Martin looked away, embarrassed, as if he’d already seen Alex’s reaction.

“Comrade Stein has been arrested. And one of his editors. Not yours,” he said quickly.

“Aaron? They arrested Aaron? What for?” Seeing the soft, watery eyes, the ones that had glimpsed the Socialist future.

“I don’t know. They did not say. I’m expected to attend the trial, so I’ll know then. Let’s hope, nothing too serious.”

“There’s a trial? When?”

“Any day. We’ll be told. Someone has come from Moscow. A new man in the state security division. Saratov.”

“Saratov? So Markovsky was right after all,” Alex said, unable to resist, keeping the story going. He looked up. “What do you mean, we’ll be told? Are you testifying? Against Aaron?”

Martin said nothing, his face crumpling a little, as if he were in actual pain. Then he lifted his head. “I may be asked for an opinion. Of course, if I am asked—”

“You wouldn’t.”

“And you? What will you do if they ask you?”

Alex looked at him, time slowing in the empty room. Just a piece of paper in a file, signed. They wouldn’t call him, risk exposing him as a GI. The anonymous report would be enough, a paper trigger.

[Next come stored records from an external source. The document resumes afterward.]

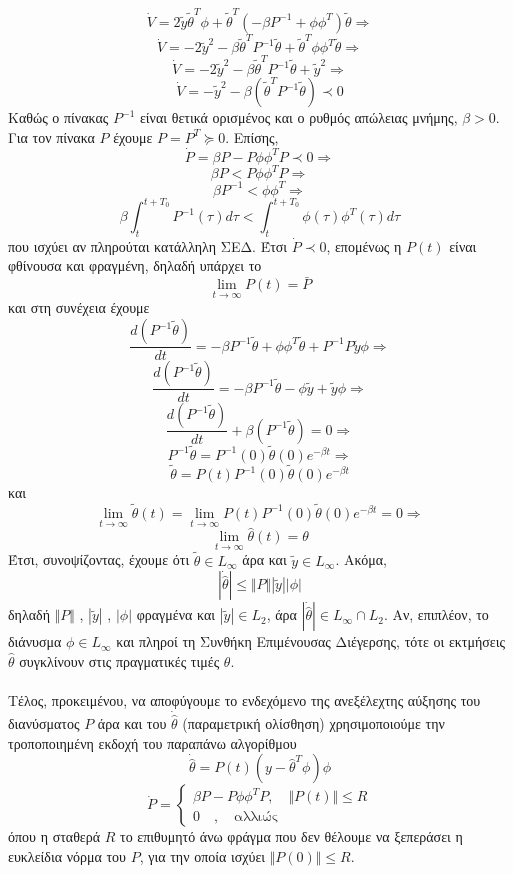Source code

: \documentclass[12pt]{article}
\begin{document}
\[ \dot{V}= 2\tilde{y}\tilde{\theta}^{T}\phi + \tilde{\theta}^{T} \left(  -\beta P^{-1}+\phi \phi^{T} \right)\tilde{\theta} \Rightarrow \]
\[ \dot{V}=- 2\tilde{y}^2 -\beta \tilde{\theta}^{T}P^{-1}\tilde{\theta}+\tilde{\theta}^{T}\phi \phi^{T}\tilde{\theta} \Rightarrow \]
\[ \dot{V}=- 2\tilde{y}^2 -\beta \tilde{\theta}^{T}P^{-1}\tilde{\theta}+\tilde{y}^2\Rightarrow \]
\[ \dot{V}=- \tilde{y}^2 -\beta \left( \tilde{\theta}^{T}P^{-1}\tilde{\theta} \right) \prec 0\]
Καθώς ο πίνακας $P^{-1}$ είναι θετικά ορισμένος και ο ρυθμός απώλειας μνήμης, $\beta > 0$.
Για τον πίνακα $P$ έχουμε $P=P^T \succeq 0$.
Επίσης,
\[\dot{P}=\beta P - P \phi \phi^T P \prec 0 \Rightarrow\]
\[\beta P < P \phi \phi^T P \Rightarrow \]
\[ \beta P^{-1} <  \phi \phi^T \Rightarrow \]
\[\beta \int_{t}^{t+T_0} P^{-1}(\tau) d\tau < \int_{t}^{t+T_0} \phi(\tau) \phi^T(\tau) d\tau\]
που ισχύει αν πληρούται κατάλληλη ΣΕΔ. Έτσι $\dot{P} \prec 0$,
επομένως η $P(t)$ είναι φθίνουσα και φραγμένη, δηλαδή υπάρχει το 
\[\lim_{t \to \infty} P(t) = \bar{P}\]
και στη συνέχεια έχουμε
\[ \frac{d(P^{-1} \tilde{\theta})}{dt} = -\beta P^{-1}\tilde{\theta} + \phi \phi^{T}\tilde{\theta}+P^{-1}P\tilde{y}\phi \Rightarrow \]
\[\frac{d(P^{-1} \tilde{\theta})}{dt} = -\beta P^{-1}\tilde{\theta} -\phi\tilde{y} + \tilde{y}\phi \Rightarrow \]
\[\frac{d(P^{-1} \tilde{\theta})}{dt} + \beta \left( P^{-1}\tilde{\theta} \right) = 0 \Rightarrow \]
\[  P^{-1}\tilde{\theta} =P^{-1}(0)\tilde{\theta}(0) e^{-\beta t} \Rightarrow \]
\[  \tilde{\theta} =P(t)P^{-1}(0)\tilde{\theta}(0) e^{-\beta t}\]
και
\[ \lim_{t \to \infty} \tilde{\theta}(t) =\lim_{t \to \infty} P(t)P^{-1}(0)\tilde{\theta}(0) e^{-\beta t}=0 \Rightarrow\]
\[\lim_{t \to \infty} \hat{\theta}(t) = \theta \]
Έτσι, συνοψίζοντας, έχουμε ότι $\tilde{\theta} \in L_\infty$ άρα και $\tilde{y} \in L_\infty$. Ακόμα, 
\[ | \dot{\hat{\theta}} | \leq \Vert P \Vert |\tilde{y}| |\phi| \]
δηλαδή $\Vert P \Vert$ , $|\tilde{y}|$ , $|\phi|$ φραγμένα και $|\tilde{y}| \in L_2$, άρα $| \dot{\hat{\theta}} | \in L_{\infty} \cap L_2$. Αν, επιπλέον, το διάνυσμα $\phi \in L_{\infty}$ και πληροί τη Συνθήκη Επιμένουσας Διέγερσης, τότε οι εκτμήσεις $\hat{\theta}$ συγκλίνουν στις πραγματικές τιμές $\theta$.
\\ \\
Τέλος, προκειμένου, να αποφύγουμε το ενδεχόμενο της ανεξέλεχτης αύξησης του διανύσματος $P$ άρα και του $\dot{\hat{\theta}}$  (παραμετρική ολίσθηση) χρησιμοποιούμε την τροποποιημένη εκδοχή του παραπάνω αλγορίθμου
\[ \dot{\hat{\theta}}=P(t) \left( y - \hat{\theta}^{T}\phi \right)\phi \]
\[ \dot{P}=
\left\{
                \begin{array}{ll}
                 \beta P - P \phi \phi^T P ,\quad  \Vert P(t)\Vert \leq R   \\
                  0 \quad ,\quad \text{αλλιώς}             
                \end{array}
              \right. \] 
όπου η σταθερά $R$ το επιθυμητό άνω φράγμα που δεν θέλουμε να ξεπεράσει η ευκλείδια νόρμα του $P$, για την οποία ισχύει $ \Vert P(0) \Vert \leq R$.
\end{document}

“It must be a mistake about Aaron,” he said weakly.

Martin looked up, miserable. “The Party doesn’t make mistakes.”

It was a short walk to Markus’s office, in one of the buildings the SED had taken over near the palace. The new unit must have just moved in because there were no names listed yet in the lobby directory.

“The new K-5. It was K-5 before,” he said to the desk clerk.

“Ah,” the clerk said, suddenly conspiratorial, nodding to the elevator. “On three.”

The doors, improbably enough, said Main Directorate for the Defense of the Economy and the Democratic Order, in fresh paint, not quite dry. A reception area with chairs, a typing pool, and a long corridor of offices. Markus’s secretary, not expecting visitors, seemed flustered, and Markus himself was annoyed.

“You’re not supposed to come here like this,” he said, drawing him into his office.

“I thought that’s the way you wanted to work it. A visit from an old friend.”